Há um suor a guelras e cágados nas calçadas da vida.
As pessoas chegam e partem sem nunca mexer os pés.
As paredes graníticas tremulam com os gritos das castanhas mal assadas e os pássaros não esvoaçam.
Ao longe um grito, somente um grito.
Uma criança mergulha na espuma da inocência como se não houvesse ontem e os pais transpiram desespero. Um grito ecoa no vazio.
As calçadas enchem-se de passos murmurantes, as janelas estilhaçam com os rostos fechados e indignados pelo grito.
E ao longe, a criança solta um riso infernal.
Os esgotos estremecem, as árvores esvoaçam pelo ar chilreando enquanto as raízes soltam pequenos pedaços de terra fresca.
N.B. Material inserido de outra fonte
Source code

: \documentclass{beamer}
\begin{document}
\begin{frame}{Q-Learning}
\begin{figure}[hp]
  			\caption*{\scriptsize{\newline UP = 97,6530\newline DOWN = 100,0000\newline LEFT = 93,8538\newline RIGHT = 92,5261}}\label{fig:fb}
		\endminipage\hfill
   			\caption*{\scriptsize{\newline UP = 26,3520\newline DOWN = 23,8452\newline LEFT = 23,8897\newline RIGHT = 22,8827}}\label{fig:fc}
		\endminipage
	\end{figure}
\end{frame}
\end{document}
Uma minhoca cai dos altos céus.
A transparente inocência de uma criança acorda os mortos e moribundos, e os pais falecem de aflição, levemente, pé ante pé como um elefante humano numa loja de porcelana.
E há risos e corridas e joelhos feridos.
Quem nunca feriu um joelho que atire o primeiro silêncio.
Há um certo vazio nos dias em que não estou contigo.
Percorro as ruas e os campos, e não sinto o cheiro fas flores ou o cantar dos pássaros,
E nem as madrugadas têm aquela luz polvilhada de maresia.
No fundo, a vida continua sem ti como sempre continuou, calma, serena, turbilhante.
Mas a tua presença, mesmo que distante enche-a de cores e cheiros.
Há uma notável diferença entre tu e o resto
Há uma notável ausência de gritos e cantos quando não estás
e os pardais não esvoaçam por ti.
Haverá pois um destino encantado
Longe do presente
onde o ausente não se encontre.
Haverá pois um mundo onde a tua imagem se encontre reflectida nas águas do mar,
onde o teu rosto esteja recortado por entre as nuvens que saltitam nos azuis dos céus
e o brilho do teu olhar se reflicta na lua.
Talvez.
Mas mesmo assim, os rios continuam a correr incessantemente para o mar e a terra não pára o seu centrifugo girar.
Os gatos não desistem dos ratos e os frutos não param de tentar acertar num alvo imaginário.
Há um certo encanto no mundo contigo,
e,
embora ele continue incólume sem ti,
quando nele mergulhas tudo parece tão diferente e irreconhecível.
Há no Universo dois mundos, e apenas um gostaria de conquistar.